◆ PROBLEM ◆
Below are lines of data; give the number of them that contain "textit", and only that.

*** Opening THE INPUT ***

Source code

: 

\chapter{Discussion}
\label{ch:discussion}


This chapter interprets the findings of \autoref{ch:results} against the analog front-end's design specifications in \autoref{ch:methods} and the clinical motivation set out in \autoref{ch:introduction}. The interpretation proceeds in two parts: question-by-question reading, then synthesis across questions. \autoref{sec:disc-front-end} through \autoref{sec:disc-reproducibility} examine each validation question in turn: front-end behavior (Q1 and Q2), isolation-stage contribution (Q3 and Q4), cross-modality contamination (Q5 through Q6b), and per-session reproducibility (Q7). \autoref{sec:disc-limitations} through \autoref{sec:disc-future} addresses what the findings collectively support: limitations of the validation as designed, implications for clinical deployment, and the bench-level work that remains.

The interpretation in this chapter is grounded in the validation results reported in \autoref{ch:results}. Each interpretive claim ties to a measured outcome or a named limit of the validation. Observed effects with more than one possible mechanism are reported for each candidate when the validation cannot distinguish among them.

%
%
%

*** Closing THE INPUT ***
*** Opening THE INPUT ***

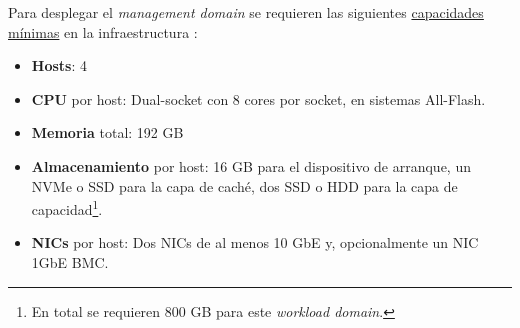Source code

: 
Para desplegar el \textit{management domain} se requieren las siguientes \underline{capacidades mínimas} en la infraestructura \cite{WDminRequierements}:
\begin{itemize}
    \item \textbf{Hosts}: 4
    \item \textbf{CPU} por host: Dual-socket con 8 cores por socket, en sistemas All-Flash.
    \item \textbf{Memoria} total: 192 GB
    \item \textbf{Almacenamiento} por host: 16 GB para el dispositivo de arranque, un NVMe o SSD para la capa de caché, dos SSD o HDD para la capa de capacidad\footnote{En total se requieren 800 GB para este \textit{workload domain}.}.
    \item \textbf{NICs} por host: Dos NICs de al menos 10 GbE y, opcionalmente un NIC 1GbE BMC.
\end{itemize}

*** Closing THE INPUT ***

◆ SOLUTION TO THIS TASK ◆
2